Ses souvenirs marquants ont toujours la marque de l’aventure. « J’ai eu l’occasion de faire une transat qui te laisse de longs moments seul avec toi-même. On regarde la mer, on réfléchit ». Et surtout, en Amérique Latine. « J’ai fait un road trip de 3 mois au départ d’Ushuaïa pour remonter jusqu’en Equateur. Des amitiés fortes se sont créées durant ce voyage. Nous avons passé 4 jours dans une communauté au Pérou où nous avons vu des ruines incas oubliées et où certains n’avaient peut-être jamais vus d’hommes blancs. Un choc, autant pour eux que pour nous. De l’histoire et de l’aventure, tout ce que j‘aime ».

L’aventure se poursuit plus au nord, du côté de Pucallpa, dans la forêt amazonienne. « Dans la jungle, sans guide nous ne tenions pas 24 heures. Nous avons fait une expérience chamanique à base d’ayahuasca. C’était une expérience et des sensations nouvelles, pour moi inconnues, entre rêve et réalité ».

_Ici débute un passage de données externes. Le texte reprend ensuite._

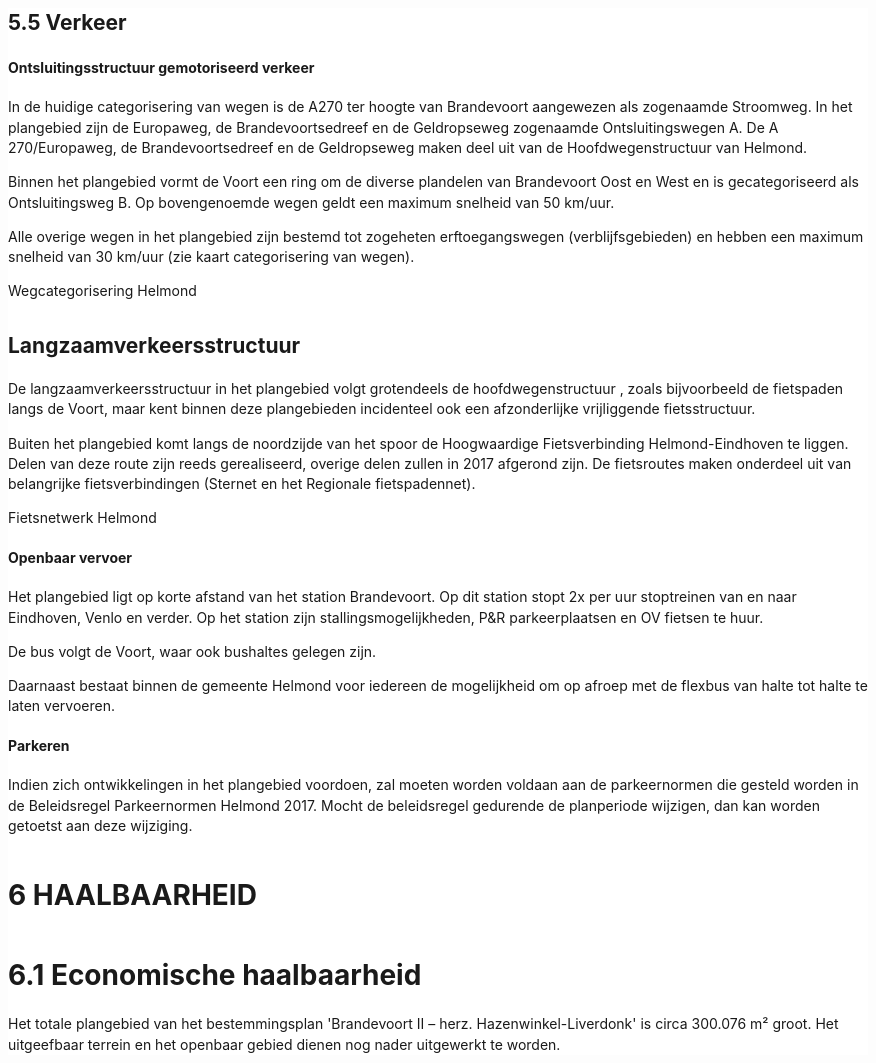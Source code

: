 ## 5.5 Verkeer

#### Ontsluitingsstructuur gemotoriseerd verkeer

In de huidige categorisering van wegen is de A270 ter hoogte van Brandevoort aangewezen als zogenaamde Stroomweg. In het plangebied zijn de Europaweg, de Brandevoortsedreef en de Geldropseweg zogenaamde Ontsluitingswegen A. De A 270/Europaweg, de Brandevoortsedreef en de Geldropseweg maken deel uit van de Hoofdwegenstructuur van Helmond.

Binnen het plangebied vormt de Voort een ring om de diverse plandelen van Brandevoort Oost en West en is gecategoriseerd als Ontsluitingsweg B. Op bovengenoemde wegen geldt een maximum snelheid van 50 km/uur.

Alle overige wegen in het plangebied zijn bestemd tot zogeheten erftoegangswegen (verblijfsgebieden) en hebben een maximum snelheid van 30 km/uur (zie kaart categorisering van wegen).

Wegcategorisering Helmond

## Langzaamverkeersstructuur

De langzaamverkeersstructuur in het plangebied volgt grotendeels de hoofdwegenstructuur , zoals bijvoorbeeld de fietspaden langs de Voort, maar kent binnen deze plangebieden incidenteel ook een afzonderlijke vrijliggende fietsstructuur.

Buiten het plangebied komt langs de noordzijde van het spoor de Hoogwaardige Fietsverbinding Helmond-Eindhoven te liggen. Delen van deze route zijn reeds gerealiseerd, overige delen zullen in 2017 afgerond zijn. De fietsroutes maken onderdeel uit van belangrijke fietsverbindingen (Sternet en het Regionale fietspadennet).

Fietsnetwerk Helmond

#### Openbaar vervoer

Het plangebied ligt op korte afstand van het station Brandevoort. Op dit station stopt 2x per uur stoptreinen van en naar Eindhoven, Venlo en verder. Op het station zijn stallingsmogelijkheden, P&R parkeerplaatsen en OV fietsen te huur.

De bus volgt de Voort, waar ook bushaltes gelegen zijn.

Daarnaast bestaat binnen de gemeente Helmond voor iedereen de mogelijkheid om op afroep met de flexbus van halte tot halte te laten vervoeren.

#### Parkeren

Indien zich ontwikkelingen in het plangebied voordoen, zal moeten worden voldaan aan de parkeernormen die gesteld worden in de Beleidsregel Parkeernormen Helmond 2017. Mocht de beleidsregel gedurende de planperiode wijzigen, dan kan worden getoetst aan deze wijziging.

# 6 HAALBAARHEID

# 6.1 Economische haalbaarheid

Het totale plangebied van het bestemmingsplan 'Brandevoort II – herz. Hazenwinkel-Liverdonk' is circa 300.076 m² groot. Het uitgeefbaar terrein en het openbaar gebied dienen nog nader uitgewerkt te worden.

Cette soif de l’ailleurs est toujours très présente chez Léo. « Sans doute également en réaction à notre modèle de société occidentale qui mène je ne sais où. Entre le profit et la domination des uns sur les autres, le cercle est vicieux ». Pour lui, ces derniers mois sont symptomatiques de ce constat. « Aujourd’hui je constate qu’il y a davantage de renfermements, de crispations. Les gens ont peur. Ça fait partie des raisons pour lesquelles je n’ai plus vraiment envie de vivre ici ».

Parfois désabusé, Léo trouve ses ressources auprès de gens qui l’inspirent, plus ou moins connus. « Sebastião Salgado, tant pour ses photos que son parcours fait de désenchantement et de renaissance. Mais aussi Nuno Delicado, un collègue de travail portugais que j’apprécie et qui m’inspire ».

La légende du colibri trouve écho chez lui. « Il ne faut pas se complaire dans un confort. Restons curieux, concernés. Et ce qui se passe ailleurs nous concerne aussi. Que chacun y aille de son petit quelque chose de mieux, comme le colibri, en pensant à soi, mais aussi au collectif ».